Agenda item

GP Practices in Haringey

Verbal Update from Tony Hoolaghan (Managing Director – Haringey and Islington CCGs).

Minutes:

The Board received a verbal update on GP Practices in Haringey from Rachel Lissauer, Haringey CCG - Director of Commissioning and Integration. It was highlighted that there were currently many positive work being carried out on primary care in Haringey, and Haringey was the only Borough in Central London that had an outstanding CQC (Care Quality Commission) rating in general practice.  There was a lot of investment through primary care networks which had been helpful in providing support for practices to take on additional staff. In addition, Haringey had been successful in securing 5 improvement grants which were for making improvements for GP practices, which had increased capacity and helped access by redeveloping certain rooms in practices. It was noted that another positive development of the formation of primary care networks was having a community forming around GP practices, which provided a supportive environment of sharing and learning good practices.

 

The Board were provided an update on the Myddleton Road Surgery. The Board were advised that the CCG had discussed plans to merge Myddleton Road Surgery with two other practices, to close the Myddleton Road Surgery site and relocate the practice. As part of that merger process, Myddleton Road Surgery had looked for a clinical partner to ensure services could continue to be delivered until the merger and relocation went ahead. Approval had been given on 20th June by the North London and Primary Care Committee in Common to add a GP and a non-clinical partner to the Myddleton Road Surgery contract. Sadly, the contract holder had passed away before the contract was signed, which resulted in the contract being automatically terminated.  The CCG decided not to undertake the full procurement process to issue a new contract as it was concluded that the premises of the GP practice was inadequate and there were many other GP practices close to the Myddleton Road Surgery. The Primary Care Committee in Common approved a temporary care contract for Myddleton Road Surgery to provide primary care until 2nd November and to ensure patients were supported through the process in identifying and registering with a new practice. It was noted that the CCG continued to work to ensure patients were able to register with a new practice and processes were in place to support the practice’s most vulnerable patients to register with a new practice to ensure continuity in care.

 

The following was noted in discussion of this item:

a.    In response to a question around how the primary care networks would help GP practices in the Borough that were in special measures, the Board was provided the example of Hornsey Park Surgery, which had an inadequate rating in June this year. Hornsey Park Surgery was working with West Green Surgery, which had an outstanding rating, to ensure that Hornsey Park Surgery was working safely and improving. The Board was advised that this arrangement was not within the remit of the primary care network, but it was an informal learning support arrangement which had begun to work.

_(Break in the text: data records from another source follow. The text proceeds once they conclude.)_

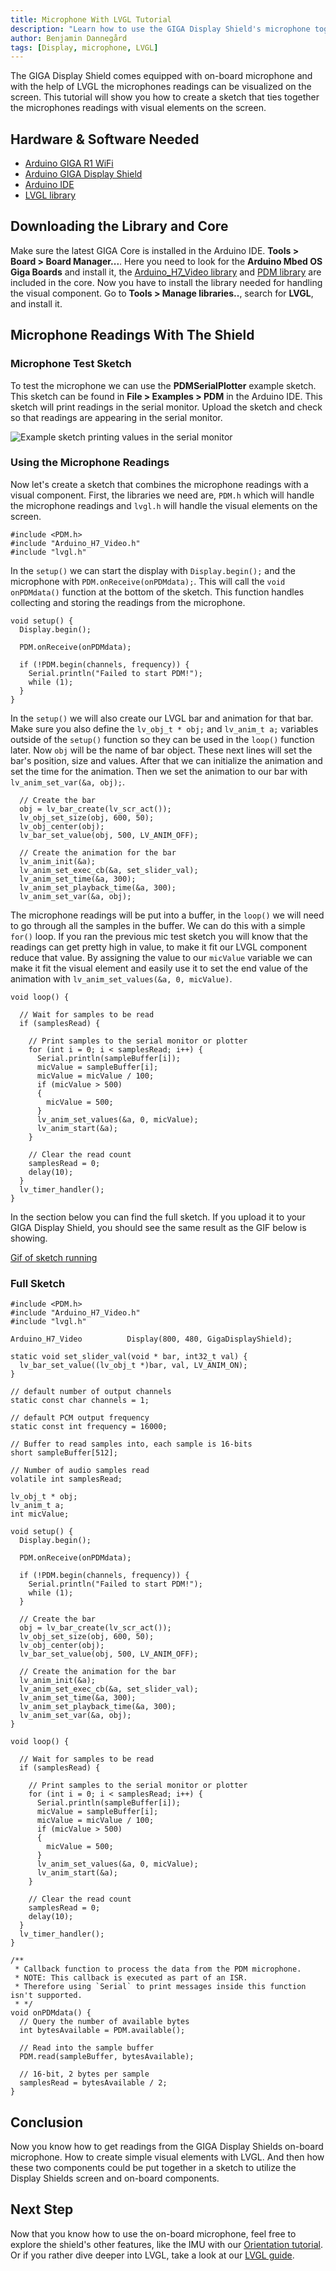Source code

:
 ```yaml
---
title: Microphone With LVGL Tutorial
description: "Learn how to use the GIGA Display Shield's microphone together with LVGL."
author: Benjamin Dannegård
tags: [Display, microphone, LVGL]
---
```


The GIGA Display Shield comes equipped with on-board microphone and with the help of LVGL the microphones readings can be visualized on the screen. This tutorial will show you how to create a sketch that ties together the microphones readings with visual elements on the screen.

## Hardware & Software Needed

- [Arduino GIGA R1 WiFi](/hardware/giga-r1)
- [Arduino GIGA Display Shield](/hardware/giga-display-shield)
- [Arduino IDE](https://www.arduino.cc/en/software)
- [LVGL library](https://reference.arduino.cc/reference/en/libraries/lvgl/)

## Downloading the Library and Core

Make sure the latest GIGA Core is installed in the Arduino IDE. **Tools > Board > Board Manager...**. Here you need to look for the **Arduino Mbed OS Giga Boards** and install it, the [Arduino_H7_Video library](https://github.com/arduino/ArduinoCore-mbed/tree/main/libraries/Arduino_H7_Video) and [PDM library](https://docs.arduino.cc/learn/built-in-libraries/pdm) are included in the core. Now you have to install the library needed for handling the visual component. Go to **Tools > Manage libraries..**, search for **LVGL**, and install it.

## Microphone Readings With The Shield

### Microphone Test Sketch

To test the microphone we can use the **PDMSerialPlotter** example sketch. This sketch can be found in **File > Examples > PDM** in the Arduino IDE. This sketch will print readings in the serial monitor. Upload the sketch and check so that readings are appearing in the serial monitor.

![Example sketch printing values in the serial monitor](assets/pdm-test-sketch.svg)

### Using the Microphone Readings

Now let's create a sketch that combines the microphone readings with a visual component. First, the libraries we need are, `PDM.h` which will handle the microphone readings and `lvgl.h` will handle the visual elements on the screen.

```arduino
#include <PDM.h>
#include "Arduino_H7_Video.h"
#include "lvgl.h"
```

In the `setup()` we can start the display with `Display.begin();` and the microphone with `PDM.onReceive(onPDMdata);`. This will call the `void onPDMdata()` function at the bottom of the sketch. This function handles collecting and storing the readings from the microphone.

```arduino
void setup() {
  Display.begin();

  PDM.onReceive(onPDMdata);

  if (!PDM.begin(channels, frequency)) {
    Serial.println("Failed to start PDM!");
    while (1);
  }
}
```

In the `setup()` we will also create our LVGL bar and animation for that bar. Make sure you also define the `lv_obj_t * obj;` and `lv_anim_t a;` variables outside of the `setup()` function so they can be used in the `loop()` function later. Now `obj` will be the name of bar object. These next lines will set the bar's position, size and values. After that we can initialize the animation and set the time for the animation. Then we set the animation to our bar with `lv_anim_set_var(&a, obj);`.

```arduino
  // Create the bar
  obj = lv_bar_create(lv_scr_act());
  lv_obj_set_size(obj, 600, 50);
  lv_obj_center(obj);
  lv_bar_set_value(obj, 500, LV_ANIM_OFF);
  
  // Create the animation for the bar
  lv_anim_init(&a);
  lv_anim_set_exec_cb(&a, set_slider_val);
  lv_anim_set_time(&a, 300);
  lv_anim_set_playback_time(&a, 300);
  lv_anim_set_var(&a, obj);
```

The microphone readings will be put into a buffer, in the `loop()` we will need to go through all the samples in the buffer. We can do this with a simple `for()` loop. If you ran the previous mic test sketch you will know that the readings can get pretty high in value, to make it fit our LVGL component reduce that value. By assigning the value to our `micValue` variable we can make it fit the visual element and easily use it to set the end value of the animation with `lv_anim_set_values(&a, 0, micValue)`.

```arduino
void loop() {
  
  // Wait for samples to be read
  if (samplesRead) {

    // Print samples to the serial monitor or plotter
    for (int i = 0; i < samplesRead; i++) {
      Serial.println(sampleBuffer[i]);
      micValue = sampleBuffer[i];
      micValue = micValue / 100;
      if (micValue > 500)
      {
        micValue = 500;
      }
      lv_anim_set_values(&a, 0, micValue);
      lv_anim_start(&a);
    }

    // Clear the read count
    samplesRead = 0;
    delay(10);
  }
  lv_timer_handler();
}
```

In the section below you can find the full sketch. If you upload it to your GIGA Display Shield, you should see the same result as the GIF below is showing.

[Gif of sketch running]()

### Full Sketch

```arduino
#include <PDM.h>
#include "Arduino_H7_Video.h"
#include "lvgl.h"

Arduino_H7_Video          Display(800, 480, GigaDisplayShield);

static void set_slider_val(void * bar, int32_t val) {
  lv_bar_set_value((lv_obj_t *)bar, val, LV_ANIM_ON);
}

// default number of output channels
static const char channels = 1;

// default PCM output frequency
static const int frequency = 16000;

// Buffer to read samples into, each sample is 16-bits
short sampleBuffer[512];

// Number of audio samples read
volatile int samplesRead;

lv_obj_t * obj;
lv_anim_t a;
int micValue;

void setup() {
  Display.begin();

  PDM.onReceive(onPDMdata);

  if (!PDM.begin(channels, frequency)) {
    Serial.println("Failed to start PDM!");
    while (1);
  }

  // Create the bar
  obj = lv_bar_create(lv_scr_act());
  lv_obj_set_size(obj, 600, 50);
  lv_obj_center(obj);
  lv_bar_set_value(obj, 500, LV_ANIM_OFF);
  
  // Create the animation for the bar
  lv_anim_init(&a);
  lv_anim_set_exec_cb(&a, set_slider_val);
  lv_anim_set_time(&a, 300);
  lv_anim_set_playback_time(&a, 300);
  lv_anim_set_var(&a, obj);
}

void loop() {
  
  // Wait for samples to be read
  if (samplesRead) {

    // Print samples to the serial monitor or plotter
    for (int i = 0; i < samplesRead; i++) {
      Serial.println(sampleBuffer[i]);
      micValue = sampleBuffer[i];
      micValue = micValue / 100;
      if (micValue > 500)
      {
        micValue = 500;
      }
      lv_anim_set_values(&a, 0, micValue);
      lv_anim_start(&a);
    }

    // Clear the read count
    samplesRead = 0;
    delay(10);
  }
  lv_timer_handler();
}

/**
 * Callback function to process the data from the PDM microphone.
 * NOTE: This callback is executed as part of an ISR.
 * Therefore using `Serial` to print messages inside this function isn't supported.
 * */
void onPDMdata() {
  // Query the number of available bytes
  int bytesAvailable = PDM.available();

  // Read into the sample buffer
  PDM.read(sampleBuffer, bytesAvailable);

  // 16-bit, 2 bytes per sample
  samplesRead = bytesAvailable / 2;
}
```

## Conclusion

Now you know how to get readings from the GIGA Display Shields on-board microphone. How to create simple visual elements with LVGL. And then how these two components could be put together in a sketch to utilize the Display Shields screen and on-board components.

## Next Step
Now that you know how to use the on-board microphone, feel free to explore the shield's other features, like the IMU with our [Orientation tutorial](/tutorials/image-orientation). Or if you rather dive deeper into LVGL, take a look at our [LVGL guide](tutorials/lvgl-guide).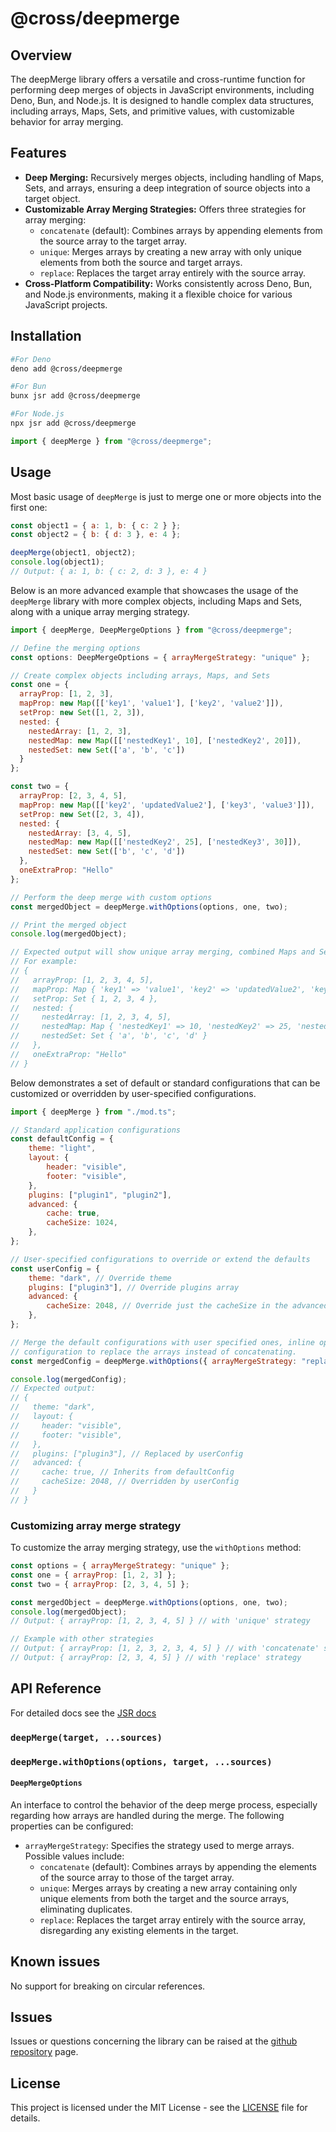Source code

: # @cross/deepmerge

## Overview

The deepMerge library offers a versatile and cross-runtime function for performing deep merges of objects in JavaScript
environments, including Deno, Bun, and Node.js. It is designed to handle complex data structures, including arrays,
Maps, Sets, and primitive values, with customizable behavior for array merging.

## Features

- **Deep Merging:** Recursively merges objects, including handling of Maps, Sets, and arrays, ensuring a deep
  integration of source objects into a target object.
- **Customizable Array Merging Strategies:** Offers three strategies for array merging:
  - `concatenate` (default): Combines arrays by appending elements from the source array to the target array.
  - `unique`: Merges arrays by creating a new array with only unique elements from both the source and target arrays.
  - `replace`: Replaces the target array entirely with the source array.
- **Cross-Platform Compatibility:** Works consistently across Deno, Bun, and Node.js environments, making it a flexible
  choice for various JavaScript projects.

## Installation

```bash
#For Deno
deno add @cross/deepmerge

#For Bun
bunx jsr add @cross/deepmerge

#For Node.js
npx jsr add @cross/deepmerge
```

```javascript
import { deepMerge } from "@cross/deepmerge";
```

## Usage

Most basic usage of `deepMerge` is just to merge one or more objects into the first one:

```javascript
const object1 = { a: 1, b: { c: 2 } };
const object2 = { b: { d: 3 }, e: 4 };

deepMerge(object1, object2);
console.log(object1);
// Output: { a: 1, b: { c: 2, d: 3 }, e: 4 }
```

Below is an more advanced example that showcases the usage of the `deepMerge` library with more complex objects,
including Maps and Sets, along with a unique array merging strategy.

```javascript
import { deepMerge, DeepMergeOptions } from "@cross/deepmerge";

// Define the merging options
const options: DeepMergeOptions = { arrayMergeStrategy: "unique" };

// Create complex objects including arrays, Maps, and Sets
const one = {
  arrayProp: [1, 2, 3],
  mapProp: new Map([['key1', 'value1'], ['key2', 'value2']]),
  setProp: new Set([1, 2, 3]),
  nested: {
    nestedArray: [1, 2, 3],
    nestedMap: new Map([['nestedKey1', 10], ['nestedKey2', 20]]),
    nestedSet: new Set(['a', 'b', 'c'])
  }
};

const two = {
  arrayProp: [2, 3, 4, 5],
  mapProp: new Map([['key2', 'updatedValue2'], ['key3', 'value3']]),
  setProp: new Set([2, 3, 4]),
  nested: {
    nestedArray: [3, 4, 5],
    nestedMap: new Map([['nestedKey2', 25], ['nestedKey3', 30]]),
    nestedSet: new Set(['b', 'c', 'd'])
  },
  oneExtraProp: "Hello"
};

// Perform the deep merge with custom options
const mergedObject = deepMerge.withOptions(options, one, two);

// Print the merged object
console.log(mergedObject);

// Expected output will show unique array merging, combined Maps and Sets, and deep merged nested objects.
// For example:
// {
//   arrayProp: [1, 2, 3, 4, 5],
//   mapProp: Map { 'key1' => 'value1', 'key2' => 'updatedValue2', 'key3' => 'value3' },
//   setProp: Set { 1, 2, 3, 4 },
//   nested: {
//     nestedArray: [1, 2, 3, 4, 5],
//     nestedMap: Map { 'nestedKey1' => 10, 'nestedKey2' => 25, 'nestedKey3' => 30 },
//     nestedSet: Set { 'a', 'b', 'c', 'd' }
//   },
//   oneExtraProp: "Hello"
// }
```

Below demonstrates a set of default or standard configurations that can be customized or overridden by user-specified
configurations.

```javascript
import { deepMerge } from "./mod.ts";

// Standard application configurations
const defaultConfig = {
    theme: "light",
    layout: {
        header: "visible",
        footer: "visible",
    },
    plugins: ["plugin1", "plugin2"],
    advanced: {
        cache: true,
        cacheSize: 1024,
    },
};

// User-specified configurations to override or extend the defaults
const userConfig = {
    theme: "dark", // Override theme
    plugins: ["plugin3"], // Override plugins array
    advanced: {
        cacheSize: 2048, // Override just the cacheSize in the advanced config
    },
};

// Merge the default configurations with user specified ones, inline option
// configuration to replace the arrays instead of concatenating.
const mergedConfig = deepMerge.withOptions({ arrayMergeStrategy: "replace" }, defaultConfig, userConfig);

console.log(mergedConfig);
// Expected output:
// {
//   theme: "dark",
//   layout: {
//     header: "visible",
//     footer: "visible",
//   },
//   plugins: ["plugin3"], // Replaced by userConfig
//   advanced: {
//     cache: true, // Inherits from defaultConfig
//     cacheSize: 2048, // Overridden by userConfig
//   }
// }
```

### Customizing array merge strategy

To customize the array merging strategy, use the `withOptions` method:

```javascript
const options = { arrayMergeStrategy: "unique" };
const one = { arrayProp: [1, 2, 3] };
const two = { arrayProp: [2, 3, 4, 5] };

const mergedObject = deepMerge.withOptions(options, one, two);
console.log(mergedObject);
// Output: { arrayProp: [1, 2, 3, 4, 5] } // with 'unique' strategy

// Example with other strategies
// Output: { arrayProp: [1, 2, 3, 2, 3, 4, 5] } // with 'concatenate' strategy
// Output: { arrayProp: [2, 3, 4, 5] } // with 'replace' strategy
```

## API Reference

For detailed docs see the [JSR docs](https://jsr.io/@cross/deepmerge/doc)

### `deepMerge(target, ...sources)`

### `deepMerge.withOptions(options, target, ...sources)`

#### `DeepMergeOptions`

An interface to control the behavior of the deep merge process, especially regarding how arrays are handled during the
merge. The following properties can be configured:

- `arrayMergeStrategy`: Specifies the strategy used to merge arrays. Possible values include:
  - `concatenate` (default): Combines arrays by appending the elements of the source array to those of the target array.
  - `unique`: Merges arrays by creating a new array containing only unique elements from both the target and the source
    arrays, eliminating duplicates.
  - `replace`: Replaces the target array entirely with the source array, disregarding any existing elements in the
    target.

## Known issues
No support for breaking on circular references.

## Issues

Issues or questions concerning the library can be raised at the
[github repository](https://github.com/cross-org/deepmerge/issues) page.

## License

This project is licensed under the MIT License - see the [LICENSE](LICENSE) file for details.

b.    The Board were advised that the CCG were keen to ensure the strongest practices were supported to both continue to be strong and to support other practices. The CCG were also keen to ensure that GP practices were teaching good practices. There were many mechanisms used in order to provide support to practices, such as providing funding for a nursing team for GP practices that had difficulty recruiting primary care nurses. It was noted that there was a lot of money coming in through the primary care network route for supporting GP leadership, particularly General Practitioners that could become clinical directors. It was stressed that the focus was to support practices in order to reduce variation between GP practices.

c.    The Board commented that the primary care network should be about sharing good practice and peer support. A comment was also made around the need to contextualise the primary care network within other work happening at neighbourhood and Borough levels, and the role of the voluntary sector in supporting prevention around primary care in ensuring people obtained access to a wide range of prevention services.